La muchedumbre estamos seguros de encontrarla (en la playa, en las ciudades, a veces incluso en la montaña...); ¿y si probáramos con la soledad? ¿Qué sentido cristiano puede tener la soledad, si lo cristiano es la comunión (cf. 1Jn 1, 1-3)? ¿incompatibilidad o complementariedad?

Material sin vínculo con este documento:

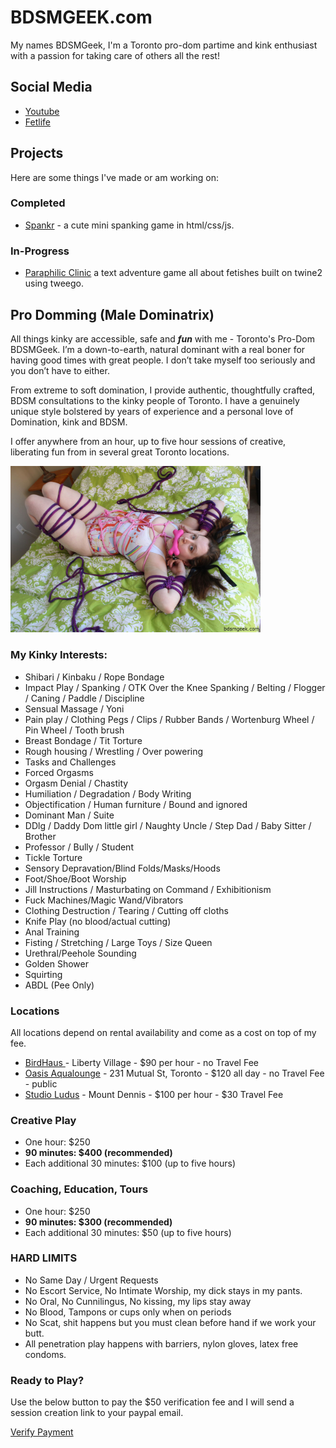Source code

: <head>
  <link rel="shortcut icon" type="image/png" href="/assets/img/favicon.ico">
</head>

# BDSMGEEK.com

My names BDSMGeek, I'm a Toronto pro-dom partime and kink enthusiast with a passion for taking care of others all the rest!

## Social Media

* [Youtube](https://www.youtube.com/bdsmgeek)
* [Fetlife](https://fetlife.com/users/1046777)

## Projects

Here are some things I've made or am working on:

### Completed

* [Spankr](https://bdsmgeek.github.io/spankr/) - a cute mini spanking game in html/css/js.

### In-Progress

* [Paraphilic Clinic](https://bdsmgeek.github.io/paraphilic-clinic/) a text adventure game all about fetishes built on twine2 using tweego.


## Pro Domming (Male Dominatrix)

All things kinky are accessible, safe and **_fun_** with me - Toronto's Pro-Dom BDSMGeek. I’m a down-to-earth, natural dominant with a real boner for having good times with great people. I don’t take myself too seriously and you don’t have to either.

From extreme to soft domination, I provide authentic, thoughtfully crafted, BDSM consultations to the kinky people of Toronto. I have a genuinely unique style bolstered by years of experience and a personal love of Domination, kink and BDSM.

I offer anywhere from an hour, up to five hour sessions of creative, liberating fun from in several great Toronto locations.

<img src="assets/img/alice_puppy_rope_1.jpg" width="400" alt="Image of a cute girl in rope.">

### My Kinky Interests:

* Shibari / Kinbaku / Rope Bondage
* Impact Play / Spanking / OTK Over the Knee Spanking / Belting / Flogger / Caning / Paddle / Discipline
* Sensual Massage / Yoni
* Pain play / Clothing Pegs / Clips / Rubber Bands / Wortenburg Wheel / Pin Wheel / Tooth brush
* Breast Bondage  / Tit Torture
* Rough housing / Wrestling / Over powering
* Tasks and Challenges
* Forced Orgasms
* Orgasm Denial / Chastity
* Humiliation / Degradation / Body Writing
* Objectification / Human furniture / Bound and ignored
* Dominant Man / Suite
* DDlg / Daddy Dom little girl / Naughty Uncle / Step Dad / Baby Sitter / Brother
* Professor / Bully / Student
* Tickle Torture
* Sensory Depravation/Blind Folds/Masks/Hoods
* Foot/Shoe/Boot Worship
* Jill Instructions / Masturbating on Command / Exhibitionism
* Fuck Machines/Magic Wand/Vibrators
* Clothing Destruction / Tearing / Cutting off cloths
* Knife Play (no blood/actual cutting)
* Anal Training
* Fisting / Stretching / Large Toys / Size Queen
* Urethral/Peehole Sounding
* Golden Shower
* Squirting
* ABDL (Pee Only)

### Locations

All locations depend on rental availability and come as a cost on top of my fee.

* [BirdHaus ](https://www.birdhausto.com/)- Liberty Village - $90 per hour - no Travel Fee
* [Oasis Aqualounge](https://oasisaqualounge.com/) -  231 Mutual St, Toronto - $120 all day - no Travel Fee - public 
* [Studio Ludus](https://torontodungeonrental.com/studio-ludus/) - Mount Dennis - $100 per hour - $30 Travel Fee

### Creative Play

* One hour: $250
* **90 minutes: $400 (recommended)**
* Each additional 30 minutes: $100 (up to five hours)

### Coaching, Education, Tours

* One hour: $250
* **90 minutes: $300 (recommended)**
* Each additional 30 minutes: $50 (up to five hours)

### HARD LIMITS

* No Same Day / Urgent Requests
* No Escort Service, No Intimate Worship, my dick stays in my pants.
* No Oral, No Cunnilingus, No kissing, my lips stay away
* No Blood, Tampons or cups only when on periods
* No Scat, shit happens but you must clean before hand if we work your butt.
* All penetration play happens with barriers, nylon gloves, latex free condoms.

### Ready to Play?

Use the below button to pay the $50 verification fee and I will send a session creation link to your paypal email.

[Verify Payment](https://paypal.me/bdsmgeek/50)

Dicho sea de paso, es curioso constatar que en estos últimos decenios ha aumentado de manera insospechada en la Iglesia el número de ermitaños y ermitañas. Con características para muchos inesperadas. Los hallamos sobre todo en los países más secularizados de Occidente; la mayoría vive en las ciudades; son personas más o menos de media edad, que pueden sobrevivir con un mínimo de pensión o de trabajo (dedicando la mayor parte del tiempo a la oración) y, claro está, en gran sobriedad. El número se da casi por igual entre hombres y mujeres. Pero no se sabe exactamente cuántos son porque, cuando se ha querido investigar, muchos no han respondido a las encuestas para no ser encasillados; de todas maneras se calcula que son varios centenares, si no millares, y en constante aumento. Hay laicos, sacerdotes, religiosos... Otra curiosidad que demuestra la novedad del hecho es que el Código de Derecho Canónico del año 1917 ni siquiera los mencionaba; en cambio, la insistencia del concilio Vaticano II sobre la variedad de carismas en la Iglesia, fue un elemento que suscitó el resurgimiento de esta vocación. De hecho han hablado claramente de ella Pablo VI en el documento “Mutuae Relationes” (1978), y el nuevo Codigo de Derecho Canónico promulgado por Juan Pablo II en 1983 (canon 603).

Por otra parte, como decía recientemente un autor (Luis de Ayala Valva), no hay que olvidar que la soledad no es una exclusiva de los eremitas, sino que forma parte de la vida humana. Nuestro cuerpo nos permite ponernos en contacto y, al mismo tiempo, nos separa de los demás. En este sentido, el hombre nace solo y muere solo, y logra tener auténticas relaciones personales precisamente a través de la acogida de su soledad. La vida solitaria de los monjes no hace más que asumir de manera radical esta dimensión humana.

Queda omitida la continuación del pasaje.